Work task: Lift out, unaltered, the lines of the material below between the line holding "#### Aptos Integration" and the line holding "a JSON array.</span></span>", counting both.
☆ ☆ ☆ ☆ ☆ ☆ ☆
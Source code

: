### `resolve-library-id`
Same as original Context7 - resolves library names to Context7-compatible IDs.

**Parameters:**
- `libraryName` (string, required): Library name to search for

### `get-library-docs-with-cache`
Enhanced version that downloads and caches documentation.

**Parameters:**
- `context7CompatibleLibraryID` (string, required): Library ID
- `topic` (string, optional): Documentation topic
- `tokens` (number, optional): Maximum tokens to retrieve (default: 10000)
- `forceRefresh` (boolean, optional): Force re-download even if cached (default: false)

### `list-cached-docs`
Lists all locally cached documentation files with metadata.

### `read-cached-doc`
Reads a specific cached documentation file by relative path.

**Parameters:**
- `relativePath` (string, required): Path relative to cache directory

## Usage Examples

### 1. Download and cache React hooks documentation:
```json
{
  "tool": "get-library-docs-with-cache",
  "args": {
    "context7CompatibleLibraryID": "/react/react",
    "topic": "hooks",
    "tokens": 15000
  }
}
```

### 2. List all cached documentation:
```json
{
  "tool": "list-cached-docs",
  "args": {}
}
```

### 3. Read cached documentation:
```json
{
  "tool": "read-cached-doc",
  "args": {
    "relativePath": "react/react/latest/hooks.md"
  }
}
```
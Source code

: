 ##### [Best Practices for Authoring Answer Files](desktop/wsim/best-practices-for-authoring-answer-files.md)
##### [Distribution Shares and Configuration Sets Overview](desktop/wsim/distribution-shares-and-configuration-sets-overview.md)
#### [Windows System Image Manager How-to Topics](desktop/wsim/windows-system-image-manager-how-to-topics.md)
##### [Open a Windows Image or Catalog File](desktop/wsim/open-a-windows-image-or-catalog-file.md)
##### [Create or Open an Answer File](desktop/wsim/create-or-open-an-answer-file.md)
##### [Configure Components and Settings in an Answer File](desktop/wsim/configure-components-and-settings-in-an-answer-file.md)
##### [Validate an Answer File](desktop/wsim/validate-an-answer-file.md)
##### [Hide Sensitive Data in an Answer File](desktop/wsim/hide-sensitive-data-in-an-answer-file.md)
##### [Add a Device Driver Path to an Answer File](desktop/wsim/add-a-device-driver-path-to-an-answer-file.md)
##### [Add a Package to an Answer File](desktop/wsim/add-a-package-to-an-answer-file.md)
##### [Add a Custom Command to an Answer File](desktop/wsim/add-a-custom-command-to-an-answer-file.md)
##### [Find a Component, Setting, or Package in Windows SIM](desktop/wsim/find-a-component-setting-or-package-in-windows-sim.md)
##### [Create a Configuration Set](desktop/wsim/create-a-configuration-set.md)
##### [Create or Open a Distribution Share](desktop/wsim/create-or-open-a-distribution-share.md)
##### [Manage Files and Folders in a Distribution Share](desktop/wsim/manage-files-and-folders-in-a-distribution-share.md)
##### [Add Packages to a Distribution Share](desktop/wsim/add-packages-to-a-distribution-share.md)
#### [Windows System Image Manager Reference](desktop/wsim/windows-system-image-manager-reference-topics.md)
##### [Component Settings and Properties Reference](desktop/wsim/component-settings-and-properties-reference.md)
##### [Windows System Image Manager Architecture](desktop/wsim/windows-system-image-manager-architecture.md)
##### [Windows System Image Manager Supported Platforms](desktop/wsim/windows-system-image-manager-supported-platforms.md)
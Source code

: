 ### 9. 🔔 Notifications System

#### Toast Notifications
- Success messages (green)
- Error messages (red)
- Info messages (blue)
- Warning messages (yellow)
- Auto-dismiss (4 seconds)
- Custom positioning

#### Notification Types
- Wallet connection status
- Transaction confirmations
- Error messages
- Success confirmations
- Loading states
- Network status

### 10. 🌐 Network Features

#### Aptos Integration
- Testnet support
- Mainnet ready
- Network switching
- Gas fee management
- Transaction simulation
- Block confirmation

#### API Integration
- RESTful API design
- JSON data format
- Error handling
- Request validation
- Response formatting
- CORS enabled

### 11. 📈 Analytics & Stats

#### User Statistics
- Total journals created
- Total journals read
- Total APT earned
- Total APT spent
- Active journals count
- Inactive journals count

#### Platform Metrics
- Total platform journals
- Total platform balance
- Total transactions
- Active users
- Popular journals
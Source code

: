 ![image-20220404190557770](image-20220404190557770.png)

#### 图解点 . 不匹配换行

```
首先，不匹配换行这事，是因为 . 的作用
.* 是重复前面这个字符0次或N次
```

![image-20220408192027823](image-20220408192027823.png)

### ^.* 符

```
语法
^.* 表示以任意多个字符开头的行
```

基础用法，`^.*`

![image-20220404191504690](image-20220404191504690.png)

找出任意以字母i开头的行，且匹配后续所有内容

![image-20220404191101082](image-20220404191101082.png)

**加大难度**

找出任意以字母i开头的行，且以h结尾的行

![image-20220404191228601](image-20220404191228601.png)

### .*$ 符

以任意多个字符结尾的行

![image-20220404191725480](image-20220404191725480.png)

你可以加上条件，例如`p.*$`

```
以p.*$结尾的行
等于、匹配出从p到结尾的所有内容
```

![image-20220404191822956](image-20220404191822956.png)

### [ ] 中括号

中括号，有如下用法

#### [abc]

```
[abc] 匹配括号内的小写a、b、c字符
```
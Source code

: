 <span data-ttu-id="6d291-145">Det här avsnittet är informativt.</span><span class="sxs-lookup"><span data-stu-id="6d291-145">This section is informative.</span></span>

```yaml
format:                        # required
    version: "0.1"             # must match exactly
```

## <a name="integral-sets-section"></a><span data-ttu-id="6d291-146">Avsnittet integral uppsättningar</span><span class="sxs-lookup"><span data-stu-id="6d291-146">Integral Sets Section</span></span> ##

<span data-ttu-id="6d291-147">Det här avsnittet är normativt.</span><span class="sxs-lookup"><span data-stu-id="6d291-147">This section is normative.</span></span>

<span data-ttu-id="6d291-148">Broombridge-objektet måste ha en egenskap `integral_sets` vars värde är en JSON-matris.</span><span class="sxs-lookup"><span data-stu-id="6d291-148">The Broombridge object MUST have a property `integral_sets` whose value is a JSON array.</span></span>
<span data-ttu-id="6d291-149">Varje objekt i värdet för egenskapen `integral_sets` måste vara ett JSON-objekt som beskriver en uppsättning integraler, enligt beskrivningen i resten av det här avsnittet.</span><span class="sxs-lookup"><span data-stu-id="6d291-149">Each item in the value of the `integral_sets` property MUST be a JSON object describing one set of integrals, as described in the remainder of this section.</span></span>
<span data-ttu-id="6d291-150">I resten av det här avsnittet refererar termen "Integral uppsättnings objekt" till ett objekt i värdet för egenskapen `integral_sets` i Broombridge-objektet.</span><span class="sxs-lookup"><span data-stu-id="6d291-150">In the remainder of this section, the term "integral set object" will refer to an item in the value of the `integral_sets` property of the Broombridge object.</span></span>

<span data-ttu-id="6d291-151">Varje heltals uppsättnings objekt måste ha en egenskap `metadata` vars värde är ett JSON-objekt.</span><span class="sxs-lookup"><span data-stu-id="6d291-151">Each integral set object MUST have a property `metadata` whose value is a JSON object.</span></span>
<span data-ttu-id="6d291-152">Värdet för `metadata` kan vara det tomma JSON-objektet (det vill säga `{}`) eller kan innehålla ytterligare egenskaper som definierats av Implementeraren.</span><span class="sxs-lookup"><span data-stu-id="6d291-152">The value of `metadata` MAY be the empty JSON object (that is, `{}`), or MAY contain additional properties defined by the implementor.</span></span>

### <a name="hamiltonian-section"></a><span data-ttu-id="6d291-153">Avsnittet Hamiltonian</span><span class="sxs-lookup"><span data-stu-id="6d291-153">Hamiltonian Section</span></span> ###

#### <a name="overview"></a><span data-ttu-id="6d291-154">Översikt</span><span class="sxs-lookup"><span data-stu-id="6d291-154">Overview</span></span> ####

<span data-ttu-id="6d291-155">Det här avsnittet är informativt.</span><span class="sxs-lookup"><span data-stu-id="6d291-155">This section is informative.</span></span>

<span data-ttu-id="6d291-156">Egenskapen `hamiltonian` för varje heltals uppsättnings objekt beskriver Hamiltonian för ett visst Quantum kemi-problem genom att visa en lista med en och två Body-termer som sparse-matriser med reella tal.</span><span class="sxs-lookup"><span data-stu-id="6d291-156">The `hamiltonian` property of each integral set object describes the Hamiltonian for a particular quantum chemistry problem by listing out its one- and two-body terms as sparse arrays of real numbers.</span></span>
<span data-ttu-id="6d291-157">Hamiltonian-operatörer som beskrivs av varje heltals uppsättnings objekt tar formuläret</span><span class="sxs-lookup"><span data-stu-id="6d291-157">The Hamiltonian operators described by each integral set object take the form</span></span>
☆ ☆ ☆ ☆ ☆ ☆ ☆
Task solution:
#### Aptos Integration
- Testnet support
- Mainnet ready
- Network switching
- Gas fee management
- Transaction simulation
- Block confirmation

#### API Integration
- RESTful API design
- JSON data format
- Error handling
- Request validation
- Response formatting
- CORS enabled

### 11. 📈 Analytics & Stats

#### User Statistics
- Total journals created
- Total journals read
- Total APT earned
- Total APT spent
- Active journals count
- Inactive journals count

#### Platform Metrics
- Total platform journals
- Total platform balance
- Total transactions
- Active users
- Popular journals
Source code

: ![image-20220404190557770](image-20220404190557770.png)

#### 图解点 . 不匹配换行

```
首先，不匹配换行这事，是因为 . 的作用
.* 是重复前面这个字符0次或N次
```

![image-20220408192027823](image-20220408192027823.png)

### ^.* 符

```
语法
^.* 表示以任意多个字符开头的行
```

基础用法，`^.*`

![image-20220404191504690](image-20220404191504690.png)

找出任意以字母i开头的行，且匹配后续所有内容

![image-20220404191101082](image-20220404191101082.png)

**加大难度**

找出任意以字母i开头的行，且以h结尾的行

![image-20220404191228601](image-20220404191228601.png)

### .*$ 符

以任意多个字符结尾的行

![image-20220404191725480](image-20220404191725480.png)

你可以加上条件，例如`p.*$`

```
以p.*$结尾的行
等于、匹配出从p到结尾的所有内容
```

![image-20220404191822956](image-20220404191822956.png)

### [ ] 中括号

中括号，有如下用法

#### [abc]

```
[abc] 匹配括号内的小写a、b、c字符
```
Source code

: <span data-ttu-id="6d291-145">Det här avsnittet är informativt.</span><span class="sxs-lookup"><span data-stu-id="6d291-145">This section is informative.</span></span>

```yaml
format:                        # required
    version: "0.1"             # must match exactly
```

## <a name="integral-sets-section"></a><span data-ttu-id="6d291-146">Avsnittet integral uppsättningar</span><span class="sxs-lookup"><span data-stu-id="6d291-146">Integral Sets Section</span></span> ##

<span data-ttu-id="6d291-147">Det här avsnittet är normativt.</span><span class="sxs-lookup"><span data-stu-id="6d291-147">This section is normative.</span></span>

<span data-ttu-id="6d291-148">Broombridge-objektet måste ha en egenskap `integral_sets` vars värde är en JSON-matris.</span><span class="sxs-lookup"><span data-stu-id="6d291-148">The Broombridge object MUST have a property `integral_sets` whose value is a JSON array.</span></span>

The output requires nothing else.